Multi-objective optimization of analog circuits is hindered by high-dimensional parameter spaces, strong feedback couplings, and expensive transistor-level simulations. Evolutionary algorithms such as Non-dominated Sorting Genetic Algorithm II (NSGA-II) are widely used but treat all parameters equally, thereby wasting effort on variables with little impact on performance, which limits their scalability. We introduce CaDRO, a causal-guided dimensionality reduction framework that embeds causal discovery into the optimization pipeline. CaDRO builds a quantitative causal map through a hybrid observational-interventional process, ranking parameters by their causal effect on the objectives. Low-impact parameters are fixed to values from high-quality solutions, while critical drivers remain active in the search. The reduced design space enables focused evolutionary optimization without modifying the underlying algorithm. Across amplifiers, regulators, and RF circuits, CaDRO converges up to 10$\times$ faster than NSGA-II while preserving or improving Pareto quality. For instance, on the Folded-Cascode Amplifier, hypervolume improves from 0.56 to 0.94, and on the LDO regulator from 0.65 to 0.81, with large gains in non-dominated solutions.

Figures (5)

• Figure 1: CaDRO framework: Phase 1 learns the causal graph of the circuit under test (CUT). Phase 2 prunes weak parameters via causal strength estimation. Phase 3 performs Pareto optimization on the reduced space, achieving near full-space performance with lower complexity.
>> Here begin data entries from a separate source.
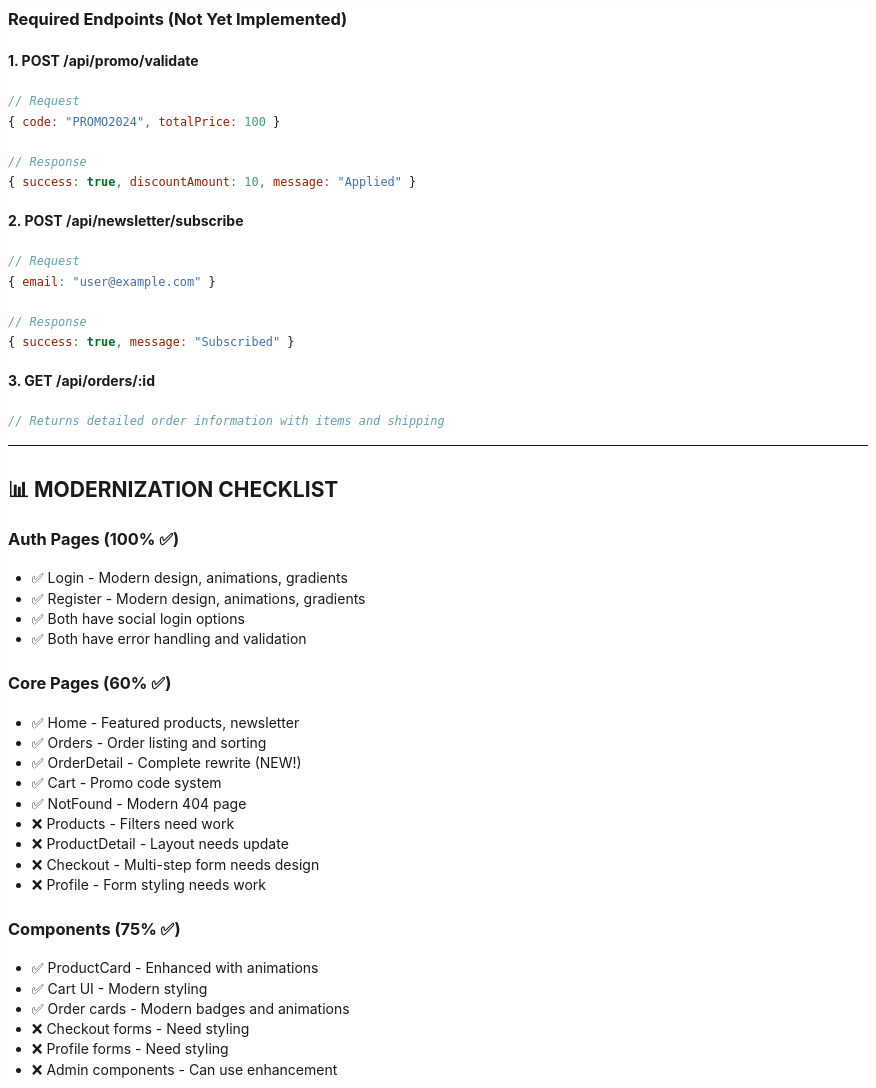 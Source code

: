 ### Required Endpoints (Not Yet Implemented)

#### 1. **POST /api/promo/validate**
```javascript
// Request
{ code: "PROMO2024", totalPrice: 100 }

// Response
{ success: true, discountAmount: 10, message: "Applied" }
```

#### 2. **POST /api/newsletter/subscribe**
```javascript
// Request
{ email: "user@example.com" }

// Response
{ success: true, message: "Subscribed" }
```

#### 3. **GET /api/orders/:id**
```javascript
// Returns detailed order information with items and shipping
```

---

## 📊 MODERNIZATION CHECKLIST

### Auth Pages (100% ✅)
- ✅ Login - Modern design, animations, gradients
- ✅ Register - Modern design, animations, gradients
- ✅ Both have social login options
- ✅ Both have error handling and validation

### Core Pages (60% ✅)
- ✅ Home - Featured products, newsletter
- ✅ Orders - Order listing and sorting
- ✅ OrderDetail - Complete rewrite (NEW!)
- ✅ Cart - Promo code system
- ✅ NotFound - Modern 404 page
- ❌ Products - Filters need work
- ❌ ProductDetail - Layout needs update
- ❌ Checkout - Multi-step form needs design
- ❌ Profile - Form styling needs work

### Components (75% ✅)
- ✅ ProductCard - Enhanced with animations
- ✅ Cart UI - Modern styling
- ✅ Order cards - Modern badges and animations
- ❌ Checkout forms - Need styling
- ❌ Profile forms - Need styling
- ❌ Admin components - Can use enhancement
• Figure 2: Schematics of benchmark circuits used to evaluate CaDRO: (a) Active-Load Differential Amplifier, (b) Folded-Cascode Amplifier, (c) Two-Stage Voltage Amplifier, (d) Two-Stage Operational Transconductance Amplifier, (e) Voltage-Controlled Oscillator, and (f) Low-Dropout Regulator.
• Figure 3: Causal strength of input parameters across benchmark circuits: Each subplot shows normalized causal strengths from CaDRO's observational–interventional analysis. (a) ALDA, (b) FCA, (c) TSOTA, (d) VCO, (e) TSVA, and (f) LDO. Markers denote circuit objectives (e.g., Gain, UGBW, Power, PSRR). The profiles highlight dominant drivers and low-impact parameters that can be pruned safely.
• Figure 4: Amplifier benchmarks under CaDRO vs. full-space NSGA-II: (a–c) Pareto fronts for the Two-Stage OTA (TSOTA), Folded-Cascode Amplifier (FCA), and Active-Load Differential Amplifier (ALDA), comparing reduced-space CaDRO (red) against full-space NSGA-II (blue). CaDRO consistently produces outward-shifted and denser Pareto fronts. (d–f) Best and mean values of Gain and Unity-Gain Bandwidth from the corresponding fronts. In TSOTA (d), CaDRO sacrifices some gain (–24%) but slightly improves UGBW (+2%). In FCA (e), CaDRO achieves a large gain improvement (+64%) together with higher UGBW (+3%). In ALDA (f), gain decreases (–26%) while UGBW is preserved (+1%). These plots show that causal pruning redistributes search effort: in circuits where causal drivers strongly govern both objectives (FCA), fronts expand dramatically, while in others (TSOTA, ALDA), fronts densify and trade-offs shift.
• Figure 5: Oscillator and Regulator benchmarks under CaDRO vs. full-space NSGA-II: (a–c) Voltage-Controlled Oscillator (VCO) and (d–f) Two-Stage Voltage Amplifier (TSVA). Reduced-space CaDRO (red) achieves fronts nearly identical to full-space NSGA-II (blue) but with far fewer evaluations. In the VCO, CaDRO maintains trade-offs across oscillation frequency, power, phase noise, and tuning range, while avoiding wasted exploration of weakly causal parameters. In the TSVA, fronts in gain, bandwidth, and power consumption closely track the baseline yet are reached with an order-of-magnitude fewer simulations.